(Collected data)
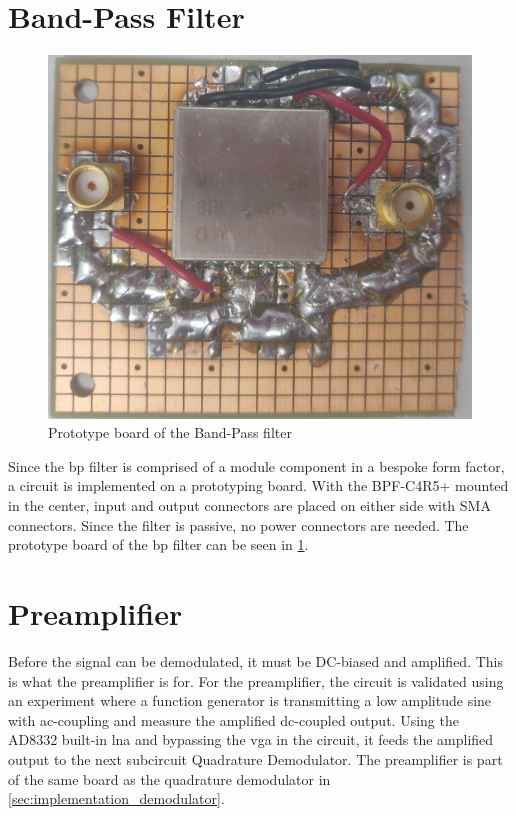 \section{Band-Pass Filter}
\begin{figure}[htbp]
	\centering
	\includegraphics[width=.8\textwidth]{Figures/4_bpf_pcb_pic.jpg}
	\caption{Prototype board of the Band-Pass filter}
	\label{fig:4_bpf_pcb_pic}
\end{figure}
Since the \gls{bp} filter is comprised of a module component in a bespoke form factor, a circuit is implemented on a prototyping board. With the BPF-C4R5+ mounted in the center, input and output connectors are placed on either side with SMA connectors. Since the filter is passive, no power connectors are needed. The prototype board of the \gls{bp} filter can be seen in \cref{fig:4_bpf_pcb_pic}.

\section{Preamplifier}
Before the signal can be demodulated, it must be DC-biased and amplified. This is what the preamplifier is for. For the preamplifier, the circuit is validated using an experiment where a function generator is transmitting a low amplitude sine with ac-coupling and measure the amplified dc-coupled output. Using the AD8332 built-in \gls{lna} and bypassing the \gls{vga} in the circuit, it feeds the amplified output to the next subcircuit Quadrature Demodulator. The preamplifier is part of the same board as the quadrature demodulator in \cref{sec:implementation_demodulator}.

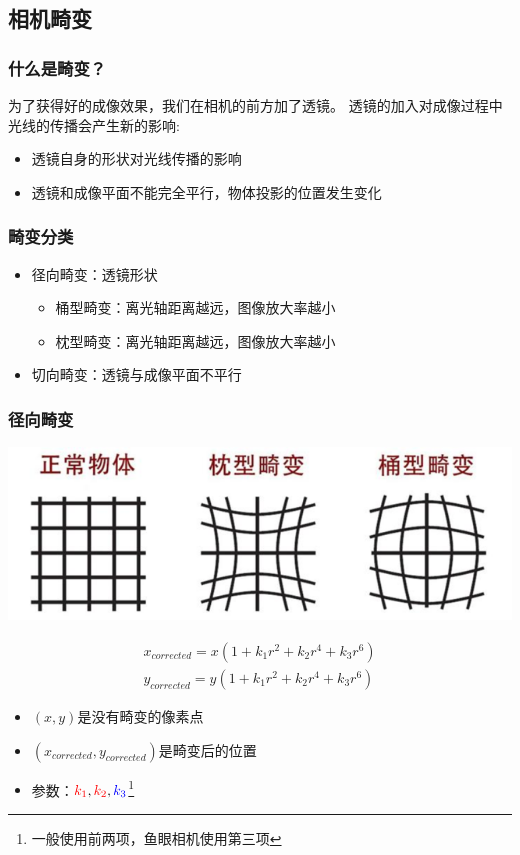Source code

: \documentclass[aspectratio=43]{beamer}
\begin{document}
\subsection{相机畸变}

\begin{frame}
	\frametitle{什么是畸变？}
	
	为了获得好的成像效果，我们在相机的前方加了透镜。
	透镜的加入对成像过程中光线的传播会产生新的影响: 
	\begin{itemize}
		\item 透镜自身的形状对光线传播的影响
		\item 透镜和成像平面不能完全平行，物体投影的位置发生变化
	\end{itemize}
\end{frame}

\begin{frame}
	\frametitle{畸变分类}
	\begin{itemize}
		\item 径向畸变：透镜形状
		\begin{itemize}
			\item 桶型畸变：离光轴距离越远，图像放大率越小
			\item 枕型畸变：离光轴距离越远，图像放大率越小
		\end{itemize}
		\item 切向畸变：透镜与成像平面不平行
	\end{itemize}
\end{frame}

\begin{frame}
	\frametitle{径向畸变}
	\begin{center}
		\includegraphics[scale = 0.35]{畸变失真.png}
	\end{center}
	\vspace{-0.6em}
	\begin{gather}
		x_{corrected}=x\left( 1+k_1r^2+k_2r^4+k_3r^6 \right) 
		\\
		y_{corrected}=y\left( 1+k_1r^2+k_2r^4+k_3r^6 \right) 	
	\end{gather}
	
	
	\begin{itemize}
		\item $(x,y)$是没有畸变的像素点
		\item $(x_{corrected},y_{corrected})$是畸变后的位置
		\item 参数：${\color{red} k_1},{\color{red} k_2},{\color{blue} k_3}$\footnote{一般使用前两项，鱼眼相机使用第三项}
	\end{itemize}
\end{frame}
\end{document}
...
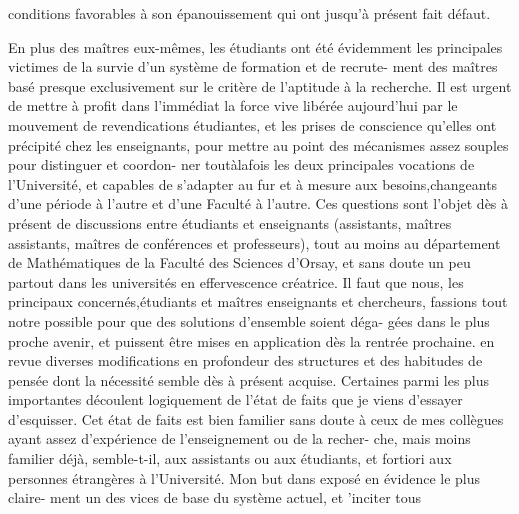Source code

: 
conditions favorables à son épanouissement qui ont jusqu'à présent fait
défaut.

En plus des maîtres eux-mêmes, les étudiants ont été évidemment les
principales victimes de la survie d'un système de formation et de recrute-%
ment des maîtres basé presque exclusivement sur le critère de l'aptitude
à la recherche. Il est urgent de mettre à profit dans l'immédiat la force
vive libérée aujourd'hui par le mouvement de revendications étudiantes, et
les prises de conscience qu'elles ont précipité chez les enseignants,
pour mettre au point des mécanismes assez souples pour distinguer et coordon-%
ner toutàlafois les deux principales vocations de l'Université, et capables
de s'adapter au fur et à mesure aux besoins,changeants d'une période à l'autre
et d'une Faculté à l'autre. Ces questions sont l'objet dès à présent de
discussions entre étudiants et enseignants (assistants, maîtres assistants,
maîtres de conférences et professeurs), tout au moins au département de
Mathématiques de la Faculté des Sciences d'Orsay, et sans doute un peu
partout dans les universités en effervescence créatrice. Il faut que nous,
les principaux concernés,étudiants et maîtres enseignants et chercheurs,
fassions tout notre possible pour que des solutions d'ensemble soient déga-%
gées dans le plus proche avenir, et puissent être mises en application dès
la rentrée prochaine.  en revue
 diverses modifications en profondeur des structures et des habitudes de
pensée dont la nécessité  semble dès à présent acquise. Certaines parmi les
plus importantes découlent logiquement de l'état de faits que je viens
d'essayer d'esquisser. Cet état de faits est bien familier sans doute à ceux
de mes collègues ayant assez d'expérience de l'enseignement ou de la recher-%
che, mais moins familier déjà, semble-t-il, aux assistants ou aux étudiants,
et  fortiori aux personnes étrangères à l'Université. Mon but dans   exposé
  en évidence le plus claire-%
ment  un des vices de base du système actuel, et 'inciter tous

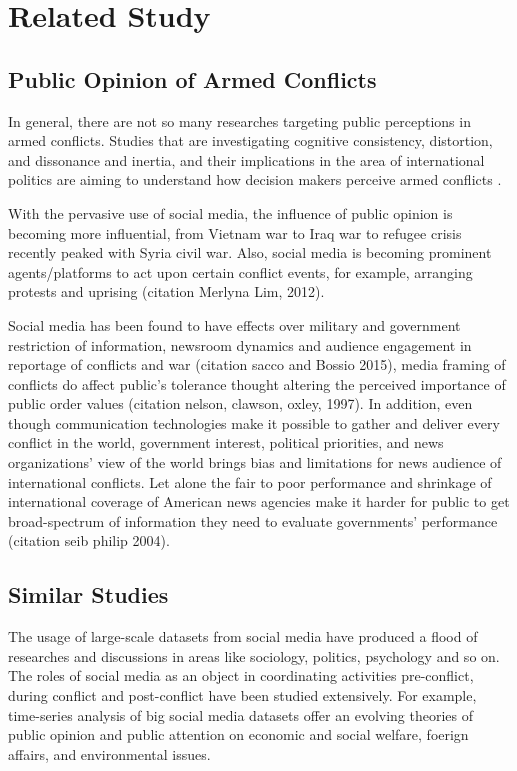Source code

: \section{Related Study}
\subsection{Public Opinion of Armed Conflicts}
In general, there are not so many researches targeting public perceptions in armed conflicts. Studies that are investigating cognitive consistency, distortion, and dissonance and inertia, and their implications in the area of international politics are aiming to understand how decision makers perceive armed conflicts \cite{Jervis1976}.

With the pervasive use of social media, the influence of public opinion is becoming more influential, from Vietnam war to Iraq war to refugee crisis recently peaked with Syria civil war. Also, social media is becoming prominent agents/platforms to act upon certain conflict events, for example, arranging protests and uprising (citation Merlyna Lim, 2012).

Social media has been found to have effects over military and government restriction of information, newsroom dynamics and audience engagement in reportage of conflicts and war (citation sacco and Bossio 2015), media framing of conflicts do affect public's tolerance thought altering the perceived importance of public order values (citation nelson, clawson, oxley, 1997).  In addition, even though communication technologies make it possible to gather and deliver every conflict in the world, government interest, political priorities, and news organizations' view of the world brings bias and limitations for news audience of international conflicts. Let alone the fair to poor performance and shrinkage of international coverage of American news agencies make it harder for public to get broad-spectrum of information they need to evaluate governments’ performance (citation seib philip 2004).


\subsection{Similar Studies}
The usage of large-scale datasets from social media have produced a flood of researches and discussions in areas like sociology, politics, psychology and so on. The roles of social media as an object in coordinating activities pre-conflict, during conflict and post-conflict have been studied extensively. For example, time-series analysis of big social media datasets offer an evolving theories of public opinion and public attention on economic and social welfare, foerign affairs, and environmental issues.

**WHAT IS BEING ASKED**
Find the lines above that hold "gather", then copy each of them.

**TASK OUTPUT**
	\begin{gather}
	\end{gather}
Social media has been found to have effects over military and government restriction of information, newsroom dynamics and audience engagement in reportage of conflicts and war (citation sacco and Bossio 2015), media framing of conflicts do affect public's tolerance thought altering the perceived importance of public order values (citation nelson, clawson, oxley, 1997).  In addition, even though communication technologies make it possible to gather and deliver every conflict in the world, government interest, political priorities, and news organizations' view of the world brings bias and limitations for news audience of international conflicts. Let alone the fair to poor performance and shrinkage of international coverage of American news agencies make it harder for public to get broad-spectrum of information they need to evaluate governments’ performance (citation seib philip 2004).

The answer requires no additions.